The cities of Bengaluru, Delhi/NCR, and Mumbai together claim three-fourths of these startup deals while emerging hubs like Ahmedabad, Coimbatore, and Jaipur account for the rest.
This leap in the startup space has created 6.6 lakh direct jobs and a few million indirect jobs. Is that good enough for a country that sends 12 million fresh graduates to its workforce every year?
It doesn’t even make a dent on arguably our biggest unemployment in recent history—in April 2020 when the country shutdown to battle covid-19.
Technology-intensive start-ups are constrained in their ability to create jobs—and hybrid work models and artificial intelligence (AI) have further accelerated unemployment.
What we need to focus on, therefore, is the labour-intensive micro, small and medium enterprise (MSME). Here, we begin to get to a definitional notion of what we called the mundane middle and the problems it currently faces.
India has an estimated 63 million enterprises. But, out of 100 companies, 95 are micro enterprises—employing less than five people, four are small to medium and barely one is large.
The questions to ask are: why are Indian MSMEs failing to grow from micro to small and medium and then be spurred on to make the leap into large companies?
At the Global Alliance for Mass Entrepreneurship (GAME), we have advocated for a National Mission for Mass Entrepreneurship, the need for which is more pronounced now than ever before.
Whenever India has worked to achieve a significant economic milestone in a limited span of time, it has worked best in mission mode. Think of the Green Revolution or Operation Flood.
From across various states, there are enough examples of approaches that work to catalyse mass entrepreneurship.
The introduction of entrepreneurship mindset curriculum (EMC) in schools through alliance mode of working by a number of agencies has shown significant improvement in academic and life outcomes.
Through creative teaching methods, students are encouraged to inculcate 21st century skills like creativity, problem solving, critical thinking and leadership which are not only foundational for entrepreneurship but essential to thrive in our complex world.
Udhyam Learning Foundation has been involved with the Government of Delhi since 2018 to help young people across over 1,000 schools to develop an entrepreneurial mindset.
One pilot programme introduced the concept of ‘seed money’ and saw 41 students turn their ideas into profit-making ventures.

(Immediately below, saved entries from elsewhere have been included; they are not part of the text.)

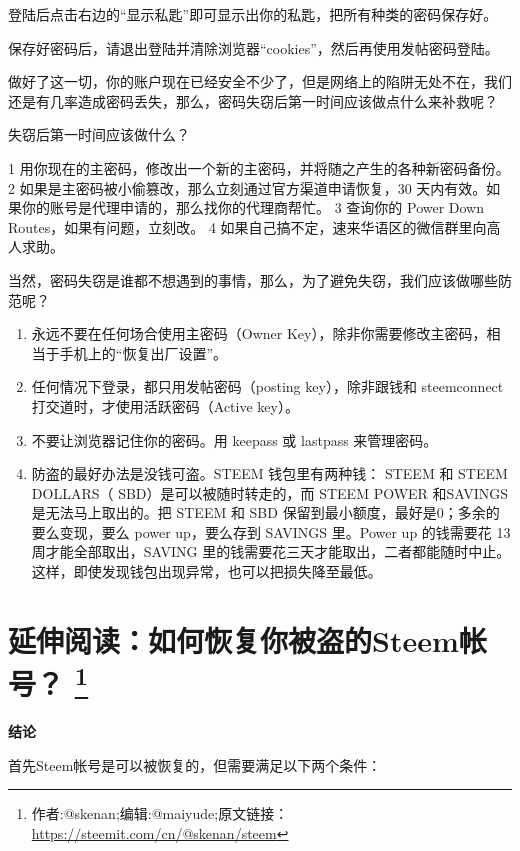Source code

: \documentclass[]{ctexbook}
\providecommand{\tightlist}{%
  \setlength{\itemsep}{0pt}\setlength{\parskip}{0pt}}
\begin{document}
登陆后点击右边的``显示私匙''即可显示出你的私匙，把所有种类的密码保存好。

保存好密码后，请退出登陆并清除浏览器``cookies''，然后再使用发帖密码登陆。

做好了这一切，你的账户现在已经安全不少了，但是网络上的陷阱无处不在，我们还是有几率造成密码丢失，那么，密码失窃后第一时间应该做点什么来补救呢？

失窃后第一时间应该做什么？

1 用你现在的主密码，修改出一个新的主密码，并将随之产生的各种新密码备份。
2 如果是主密码被小偷篡改，那么立刻通过官方渠道申请恢复，30 天内有效。如果你的账号是代理申请的，那么找你的代理商帮忙。
3 查询你的 Power Down Routes，如果有问题，立刻改。
4 如果自己搞不定，速来华语区的微信群里向高人求助。

当然，密码失窃是谁都不想遇到的事情，那么，为了避免失窃，我们应该做哪些防范呢？

\begin{enumerate}
\def\labelenumi{\arabic{enumi}.}
\tightlist
\item
  永远不要在任何场合使用主密码（Owner Key），除非你需要修改主密码，相当于手机上的``恢复出厂设置''。
\item
  任何情况下登录，都只用发帖密码（posting key），除非跟钱和 steemconnect 打交道时，才使用活跃密码（Active key）。
\item
  不要让浏览器记住你的密码。用 keepass 或 lastpass 来管理密码。
\item
  防盗的最好办法是没钱可盗。STEEM 钱包里有两种钱： STEEM 和 STEEM DOLLARS（ SBD）是可以被随时转走的，而 STEEM POWER 和SAVINGS 是无法马上取出的。把 STEEM 和 SBD 保留到最小额度，最好是0；多余的要么变现，要么 power up，要么存到 SAVINGS 里。Power up 的钱需要花 13 周才能全部取出，SAVING 里的钱需要花三天才能取出，二者都能随时中止。这样，即使发现钱包出现异常，也可以把损失降至最低。
\end{enumerate}

\hypertarget{how-to-recover-your-key}{%
\section[延伸阅读：如何恢复你被盗的Steem帐号？ ]{\texorpdfstring{延伸阅读：如何恢复你被盗的Steem帐号？ \footnote{作者:@skenan;编辑:@maiyude;原文链接：\url{https://steemit.com/cn/@skenan/steem}}}{延伸阅读：如何恢复你被盗的Steem帐号？ }}\label{how-to-recover-your-key}}

\textbf{结论}

首先Steem帐号是可以被恢复的，但需要满足以下两个条件：
\end{document}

Other programmes teach qualities like grit and resourcefulness.
If you think these are isolated examples, consider some larger data trends.

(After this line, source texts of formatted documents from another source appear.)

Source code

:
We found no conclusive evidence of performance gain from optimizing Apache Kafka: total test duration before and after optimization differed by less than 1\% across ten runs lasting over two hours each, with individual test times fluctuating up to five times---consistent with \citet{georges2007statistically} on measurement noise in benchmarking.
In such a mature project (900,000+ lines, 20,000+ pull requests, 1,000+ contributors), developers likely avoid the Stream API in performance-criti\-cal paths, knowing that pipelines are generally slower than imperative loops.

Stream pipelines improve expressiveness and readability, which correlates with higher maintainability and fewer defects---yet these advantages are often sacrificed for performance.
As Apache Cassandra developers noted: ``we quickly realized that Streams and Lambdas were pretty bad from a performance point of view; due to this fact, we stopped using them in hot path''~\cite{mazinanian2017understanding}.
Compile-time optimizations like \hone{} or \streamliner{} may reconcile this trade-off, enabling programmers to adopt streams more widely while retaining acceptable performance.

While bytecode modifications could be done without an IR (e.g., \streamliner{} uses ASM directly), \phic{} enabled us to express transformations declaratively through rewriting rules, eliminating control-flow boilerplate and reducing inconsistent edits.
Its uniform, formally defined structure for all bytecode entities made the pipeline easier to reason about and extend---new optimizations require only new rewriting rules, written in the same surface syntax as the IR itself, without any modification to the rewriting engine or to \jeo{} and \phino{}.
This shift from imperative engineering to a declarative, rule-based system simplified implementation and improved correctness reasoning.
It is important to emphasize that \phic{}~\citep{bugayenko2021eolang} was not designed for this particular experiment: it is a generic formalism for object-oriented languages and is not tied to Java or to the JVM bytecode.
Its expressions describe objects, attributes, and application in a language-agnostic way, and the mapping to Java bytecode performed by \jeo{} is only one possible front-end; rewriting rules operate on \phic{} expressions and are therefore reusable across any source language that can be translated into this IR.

The Observer Research Foundation and The World Economic Forum released the Young India and Work: A Survey of Youth Aspirations in 2018.

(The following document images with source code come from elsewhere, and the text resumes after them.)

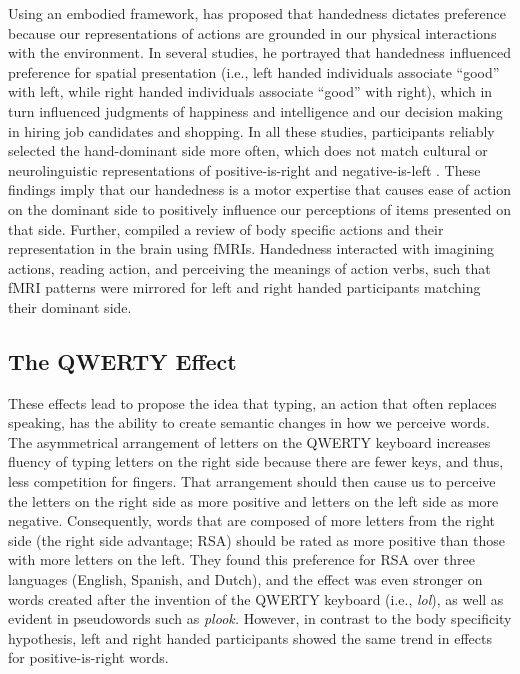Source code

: \documentclass[english,man,man,mask]{apa6}
\theoremstyle{definition}
\theoremstyle{definition}
\theoremstyle{definition}
\theoremstyle{remark}
\begin{document}
Using an embodied framework, \textcite{Casasanto2009} has proposed that
handedness dictates preference because our representations of actions
are grounded in our physical interactions with the environment. In
several studies, he portrayed that handedness influenced preference for
spatial presentation (i.e., left handed individuals associate
\enquote{good} with left, while right handed individuals associate
\enquote{good} with right), which in turn influenced judgments of
happiness and intelligence and our decision making in hiring job
candidates and shopping. In all these studies, participants reliably
selected the hand-dominant side more often, which does not match
cultural or neurolinguistic representations of positive-is-right and
negative-is-left \autocite{Davidson1992}. These findings imply that our
handedness is a motor expertise that causes ease of action on the
dominant side to positively influence our perceptions of items presented
on that side. Further, \textcite{Casasanto2011} compiled a review of
body specific actions and their representation in the brain using fMRIs.
Handedness interacted with imagining actions, reading action, and
perceiving the meanings of action verbs, such that fMRI patterns were
mirrored for left and right handed participants matching their dominant
side.

\subsection{The QWERTY Effect}\label{the-qwerty-effect}

These effects lead \textcite{Jasmin2012} to propose the idea that
typing, an action that often replaces speaking, has the ability to
create semantic changes in how we perceive words. The asymmetrical
arrangement of letters on the QWERTY keyboard increases fluency of
typing letters on the right side because there are fewer keys, and thus,
less competition for fingers. That arrangement should then cause us to
perceive the letters on the right side as more positive and letters on
the left side as more negative. Consequently, words that are composed of
more letters from the right side (the right side advantage; RSA) should
be rated as more positive than those with more letters on the left. They
found this preference for RSA over three languages (English, Spanish,
and Dutch), and the effect was even stronger on words created after the
invention of the QWERTY keyboard (i.e., \emph{lol}), as well as evident
in pseudowords such as \emph{plook.} However, in contrast to the body
specificity hypothesis, left and right handed participants showed the
same trend in effects for positive-is-right words.
\end{document}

When asked which type of work arrangement they prefer, 49% of the youth surveyed said they prefer a job in the public sector.
However, 38% selected self-employment as an entrepreneur as their ideal type of job. The spirit of entrepreneurship is latent and waiting to be unleashed.
The same can be said for building networks of successful women entrepreneurs—so crucial when the participation of women in the Indian economy has declined to an abysmal 20%.
The majority of India’s 63 million firms are informal —fewer than 20% are registered for GST.
Research shows that companies that start out as formal enterprises become two-three times more productive than a similar informal business.
So why do firms prefer to be informal? In most cases, it’s because of the sheer cost and difficulty of complying with the different regulations.
We have academia and non-profits working as ecosystem enablers providing insights and evidence-based models for growth. We have large private corporations and philanthropic and funding agencies ready to invest.
It should be in the scope of a National Mass Entrepreneurship Mission to bring all of them together to work in mission mode so that the gap between thought leadership and action can finally be bridged.